他再不是那君子长衫温润如玉的纯粹书生,仿佛一下子摇身一变,成为在这封闭小楼度过了半生的倌人,游走在名伶、掮客和恩客之中,岁月在他眉眼间染上了世俗与风尘的痕迹,活得滋润又迷离、迷离又清醒。
他点烟,一颦一笑举止端庄,可那大户人家走出的良家女子的做派之中,举手投足间却又透出一股说不清也道不明的魅。
他的脊梁明明是直的,却虚虚倚靠在那里,好似又软得没骨头似的,浑身上下都拧着一股劲儿。
能勾动出人心底里最隐秘的馋虫。
那白色的烟在口中轻含了片刻,似是被柔软的舌尖卷过,这才恋恋不舍的从红唇边离去。
可那被吐出的团烟却还不愿走似的,缭绕在人身边,依依不舍地拂过人的鼻尖、脸颊、白嫩的耳垂,缠绕在人发梢之间,氤氲缱绻。

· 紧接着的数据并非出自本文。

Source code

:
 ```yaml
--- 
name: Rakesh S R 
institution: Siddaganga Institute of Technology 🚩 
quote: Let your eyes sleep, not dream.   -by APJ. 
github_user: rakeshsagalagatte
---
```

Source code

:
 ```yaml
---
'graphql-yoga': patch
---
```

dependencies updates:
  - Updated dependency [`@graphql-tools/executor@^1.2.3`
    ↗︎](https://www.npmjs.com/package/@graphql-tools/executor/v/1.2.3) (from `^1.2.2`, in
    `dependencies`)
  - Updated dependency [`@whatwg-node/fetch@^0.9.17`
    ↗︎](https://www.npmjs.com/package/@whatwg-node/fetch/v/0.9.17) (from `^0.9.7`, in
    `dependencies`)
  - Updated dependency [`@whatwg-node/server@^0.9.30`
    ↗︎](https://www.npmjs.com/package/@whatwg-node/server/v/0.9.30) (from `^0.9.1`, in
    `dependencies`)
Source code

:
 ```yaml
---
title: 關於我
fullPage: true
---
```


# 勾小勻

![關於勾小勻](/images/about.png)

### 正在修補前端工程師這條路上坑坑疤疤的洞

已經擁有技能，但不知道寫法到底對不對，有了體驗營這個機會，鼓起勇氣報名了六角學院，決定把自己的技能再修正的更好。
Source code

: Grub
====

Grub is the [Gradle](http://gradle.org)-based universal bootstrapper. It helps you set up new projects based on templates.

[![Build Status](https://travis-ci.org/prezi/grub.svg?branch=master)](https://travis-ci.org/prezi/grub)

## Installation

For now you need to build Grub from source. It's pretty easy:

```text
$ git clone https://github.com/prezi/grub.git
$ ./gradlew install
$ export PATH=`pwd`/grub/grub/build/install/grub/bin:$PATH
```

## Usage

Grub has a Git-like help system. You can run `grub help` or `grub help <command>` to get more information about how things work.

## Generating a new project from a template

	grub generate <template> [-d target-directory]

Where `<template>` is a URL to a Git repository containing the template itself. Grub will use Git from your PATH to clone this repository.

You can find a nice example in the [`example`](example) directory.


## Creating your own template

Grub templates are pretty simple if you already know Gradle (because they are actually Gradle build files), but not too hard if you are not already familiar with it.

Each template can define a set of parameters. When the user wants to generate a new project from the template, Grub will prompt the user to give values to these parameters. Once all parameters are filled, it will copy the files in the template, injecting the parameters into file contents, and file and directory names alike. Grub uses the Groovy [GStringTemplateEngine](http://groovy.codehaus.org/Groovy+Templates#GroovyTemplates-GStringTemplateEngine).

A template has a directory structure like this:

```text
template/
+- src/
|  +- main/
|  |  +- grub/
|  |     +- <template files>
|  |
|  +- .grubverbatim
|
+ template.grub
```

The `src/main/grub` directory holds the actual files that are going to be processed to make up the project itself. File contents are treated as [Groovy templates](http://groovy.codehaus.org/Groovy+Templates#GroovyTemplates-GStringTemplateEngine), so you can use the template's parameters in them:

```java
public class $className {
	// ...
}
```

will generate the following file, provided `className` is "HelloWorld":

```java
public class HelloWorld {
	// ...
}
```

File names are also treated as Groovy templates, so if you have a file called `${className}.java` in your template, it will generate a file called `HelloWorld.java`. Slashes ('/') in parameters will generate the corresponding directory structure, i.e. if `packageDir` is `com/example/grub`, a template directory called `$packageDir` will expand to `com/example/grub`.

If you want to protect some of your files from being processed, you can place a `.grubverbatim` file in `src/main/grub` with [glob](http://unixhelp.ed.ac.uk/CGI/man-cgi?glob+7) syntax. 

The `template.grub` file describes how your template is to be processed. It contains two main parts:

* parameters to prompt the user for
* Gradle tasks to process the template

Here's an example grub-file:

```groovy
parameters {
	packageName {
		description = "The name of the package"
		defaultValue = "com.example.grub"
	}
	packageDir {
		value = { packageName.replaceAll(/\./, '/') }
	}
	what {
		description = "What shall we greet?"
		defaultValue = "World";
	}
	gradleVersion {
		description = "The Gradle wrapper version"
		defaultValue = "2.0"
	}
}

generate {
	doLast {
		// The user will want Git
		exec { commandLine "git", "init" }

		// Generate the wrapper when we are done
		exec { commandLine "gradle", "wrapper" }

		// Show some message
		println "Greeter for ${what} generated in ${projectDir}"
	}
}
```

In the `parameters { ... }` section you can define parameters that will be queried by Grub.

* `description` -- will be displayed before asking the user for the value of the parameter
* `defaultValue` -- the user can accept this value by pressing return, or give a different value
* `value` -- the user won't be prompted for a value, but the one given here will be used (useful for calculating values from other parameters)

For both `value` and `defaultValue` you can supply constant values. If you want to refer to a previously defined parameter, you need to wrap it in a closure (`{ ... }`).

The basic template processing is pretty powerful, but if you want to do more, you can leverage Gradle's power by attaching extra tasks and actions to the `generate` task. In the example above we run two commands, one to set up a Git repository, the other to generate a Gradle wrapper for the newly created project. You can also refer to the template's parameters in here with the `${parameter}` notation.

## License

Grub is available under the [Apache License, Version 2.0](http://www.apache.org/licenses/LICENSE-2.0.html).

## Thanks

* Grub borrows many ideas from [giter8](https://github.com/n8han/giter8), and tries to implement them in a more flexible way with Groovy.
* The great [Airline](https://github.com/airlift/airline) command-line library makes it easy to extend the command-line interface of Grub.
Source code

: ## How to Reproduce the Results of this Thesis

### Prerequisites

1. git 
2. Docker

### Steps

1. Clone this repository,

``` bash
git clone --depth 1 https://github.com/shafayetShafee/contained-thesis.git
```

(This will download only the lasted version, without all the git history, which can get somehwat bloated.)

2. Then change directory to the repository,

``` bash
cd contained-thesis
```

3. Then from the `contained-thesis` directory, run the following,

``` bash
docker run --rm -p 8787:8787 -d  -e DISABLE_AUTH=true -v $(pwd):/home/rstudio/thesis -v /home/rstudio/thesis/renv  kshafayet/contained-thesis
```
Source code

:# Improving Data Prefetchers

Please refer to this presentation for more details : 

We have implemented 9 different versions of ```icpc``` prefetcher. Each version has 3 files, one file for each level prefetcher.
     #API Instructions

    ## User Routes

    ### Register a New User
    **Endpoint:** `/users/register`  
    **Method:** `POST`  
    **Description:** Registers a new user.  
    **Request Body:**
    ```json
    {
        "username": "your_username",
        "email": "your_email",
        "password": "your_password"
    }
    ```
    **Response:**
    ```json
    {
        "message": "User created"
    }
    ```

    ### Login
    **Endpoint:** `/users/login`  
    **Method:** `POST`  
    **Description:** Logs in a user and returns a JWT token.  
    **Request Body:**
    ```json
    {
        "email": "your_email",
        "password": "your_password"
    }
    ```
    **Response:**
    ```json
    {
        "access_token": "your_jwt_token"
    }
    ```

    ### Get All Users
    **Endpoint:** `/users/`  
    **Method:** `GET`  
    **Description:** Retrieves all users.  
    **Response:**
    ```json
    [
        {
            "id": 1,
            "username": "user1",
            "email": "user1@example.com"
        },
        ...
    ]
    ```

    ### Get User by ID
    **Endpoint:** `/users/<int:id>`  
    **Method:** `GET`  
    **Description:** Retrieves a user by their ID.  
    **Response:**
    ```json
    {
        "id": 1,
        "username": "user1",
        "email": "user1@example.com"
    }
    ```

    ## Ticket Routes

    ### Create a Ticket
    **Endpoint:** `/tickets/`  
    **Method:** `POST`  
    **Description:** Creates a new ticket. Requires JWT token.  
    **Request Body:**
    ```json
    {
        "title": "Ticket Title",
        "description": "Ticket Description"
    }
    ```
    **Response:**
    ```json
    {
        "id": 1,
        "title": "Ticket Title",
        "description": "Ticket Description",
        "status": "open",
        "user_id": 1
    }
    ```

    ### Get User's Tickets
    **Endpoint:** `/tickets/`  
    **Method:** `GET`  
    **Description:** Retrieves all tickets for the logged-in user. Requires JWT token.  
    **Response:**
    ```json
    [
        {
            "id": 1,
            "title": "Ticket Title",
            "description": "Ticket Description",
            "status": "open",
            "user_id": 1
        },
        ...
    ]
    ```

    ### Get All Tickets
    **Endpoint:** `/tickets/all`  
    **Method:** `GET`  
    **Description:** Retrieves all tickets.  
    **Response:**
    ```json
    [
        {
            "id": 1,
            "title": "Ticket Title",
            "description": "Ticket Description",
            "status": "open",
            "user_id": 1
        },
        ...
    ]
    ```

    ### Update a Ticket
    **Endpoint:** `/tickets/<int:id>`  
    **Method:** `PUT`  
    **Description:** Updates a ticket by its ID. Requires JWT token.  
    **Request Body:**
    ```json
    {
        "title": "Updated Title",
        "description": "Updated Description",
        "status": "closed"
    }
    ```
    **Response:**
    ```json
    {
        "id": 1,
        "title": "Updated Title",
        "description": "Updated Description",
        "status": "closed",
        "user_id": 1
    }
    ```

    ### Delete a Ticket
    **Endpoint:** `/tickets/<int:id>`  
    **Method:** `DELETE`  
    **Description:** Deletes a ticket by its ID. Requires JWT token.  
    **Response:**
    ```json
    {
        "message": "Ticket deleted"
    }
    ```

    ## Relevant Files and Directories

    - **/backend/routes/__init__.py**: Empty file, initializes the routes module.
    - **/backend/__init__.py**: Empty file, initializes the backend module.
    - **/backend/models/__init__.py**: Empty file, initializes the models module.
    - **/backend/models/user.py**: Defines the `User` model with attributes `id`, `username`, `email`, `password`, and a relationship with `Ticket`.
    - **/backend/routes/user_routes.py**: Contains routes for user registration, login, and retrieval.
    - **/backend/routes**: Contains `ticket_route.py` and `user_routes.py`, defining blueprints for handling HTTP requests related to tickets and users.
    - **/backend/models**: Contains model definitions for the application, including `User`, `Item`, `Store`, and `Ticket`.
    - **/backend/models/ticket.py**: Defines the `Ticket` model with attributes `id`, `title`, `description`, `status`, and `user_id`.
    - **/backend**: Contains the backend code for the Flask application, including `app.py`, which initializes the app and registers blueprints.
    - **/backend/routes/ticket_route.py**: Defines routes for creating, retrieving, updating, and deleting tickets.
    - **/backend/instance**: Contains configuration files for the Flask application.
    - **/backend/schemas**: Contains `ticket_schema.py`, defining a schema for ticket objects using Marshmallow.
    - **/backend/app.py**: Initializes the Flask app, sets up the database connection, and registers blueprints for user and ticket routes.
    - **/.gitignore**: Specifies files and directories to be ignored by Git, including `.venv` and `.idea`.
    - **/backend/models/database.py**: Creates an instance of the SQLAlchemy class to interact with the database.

他眼皮轻垂了一些,没什么焦点的视线盛着昏黄的光,在一片烟雾中闪动着碎掉的烛火,星星点点斑驳在这个房间中。
然后那两瓣红唇轻启,唇角轻挑起些不屑地笑意,说完台词后将那水烟袋放在小桌上,发出不重地‘咔哒’声。
片场一片寂静,孟亭曈放烟袋的动作很轻,凸起的腕骨只一转,那烟袋就落了。
可和他搭戏的人心口却蓦地一惊,这座小楼的主人虽带着笑,可那股不怒自威的气场、说一不二的气质,仿佛若是有人敢在这里不听话,下一秒就要被他骇人的手段给折磨得生不如死一般。
他不用生气的。
他只是放下水烟,这里的所有人便会知道,他就是这小楼里的主人,在这里,他就是最大的天,全都由他说了算。